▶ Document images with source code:
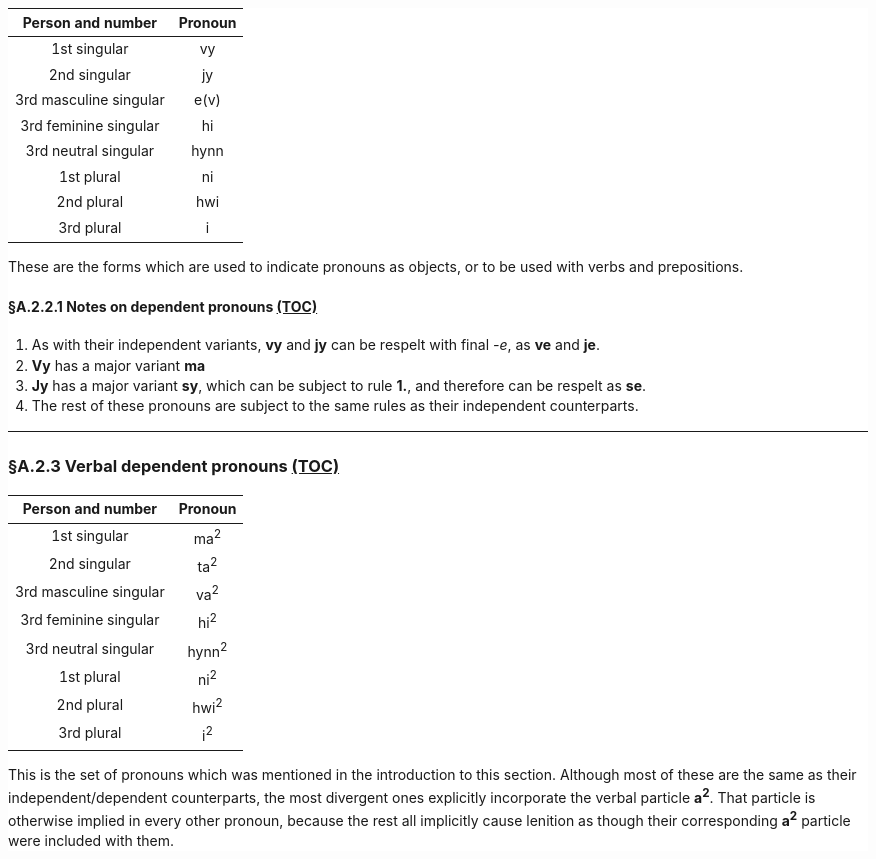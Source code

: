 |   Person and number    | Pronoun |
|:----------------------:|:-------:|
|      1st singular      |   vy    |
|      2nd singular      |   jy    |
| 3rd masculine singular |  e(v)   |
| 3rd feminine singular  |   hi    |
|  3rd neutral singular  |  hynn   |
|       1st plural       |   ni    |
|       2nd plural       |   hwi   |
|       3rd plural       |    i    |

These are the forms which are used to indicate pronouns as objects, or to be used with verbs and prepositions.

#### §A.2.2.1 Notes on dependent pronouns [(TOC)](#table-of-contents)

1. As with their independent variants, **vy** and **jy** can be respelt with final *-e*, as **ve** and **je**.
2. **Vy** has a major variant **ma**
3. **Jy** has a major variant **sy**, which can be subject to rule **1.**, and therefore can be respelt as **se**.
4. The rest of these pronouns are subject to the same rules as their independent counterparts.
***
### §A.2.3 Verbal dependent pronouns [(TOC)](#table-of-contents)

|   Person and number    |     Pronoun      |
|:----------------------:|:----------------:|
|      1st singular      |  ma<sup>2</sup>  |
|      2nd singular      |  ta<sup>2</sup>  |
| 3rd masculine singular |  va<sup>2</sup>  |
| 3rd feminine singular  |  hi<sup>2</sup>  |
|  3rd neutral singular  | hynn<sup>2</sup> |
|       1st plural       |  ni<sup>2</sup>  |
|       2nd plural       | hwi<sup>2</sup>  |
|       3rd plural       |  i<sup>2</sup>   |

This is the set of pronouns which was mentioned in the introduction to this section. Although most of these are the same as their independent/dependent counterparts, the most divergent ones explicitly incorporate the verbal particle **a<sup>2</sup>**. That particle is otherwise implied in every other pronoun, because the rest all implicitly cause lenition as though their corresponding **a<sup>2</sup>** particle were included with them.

▶ WORK TASK:
Nothing but the lines from the first line of the records above to the line with "These are the forms", inclusive, should be transcribed exactly, and the pictures must be left out.

▶ TASK RESPONSE:
Source code

: |   Person and number    | Pronoun |
|:----------------------:|:-------:|
|      1st singular      |   vy    |
|      2nd singular      |   jy    |
| 3rd masculine singular |  e(v)   |
| 3rd feminine singular  |   hi    |
|  3rd neutral singular  |  hynn   |
|       1st plural       |   ni    |
|       2nd plural       |   hwi   |
|       3rd plural       |    i    |

These are the forms which are used to indicate pronouns as objects, or to be used with verbs and prepositions.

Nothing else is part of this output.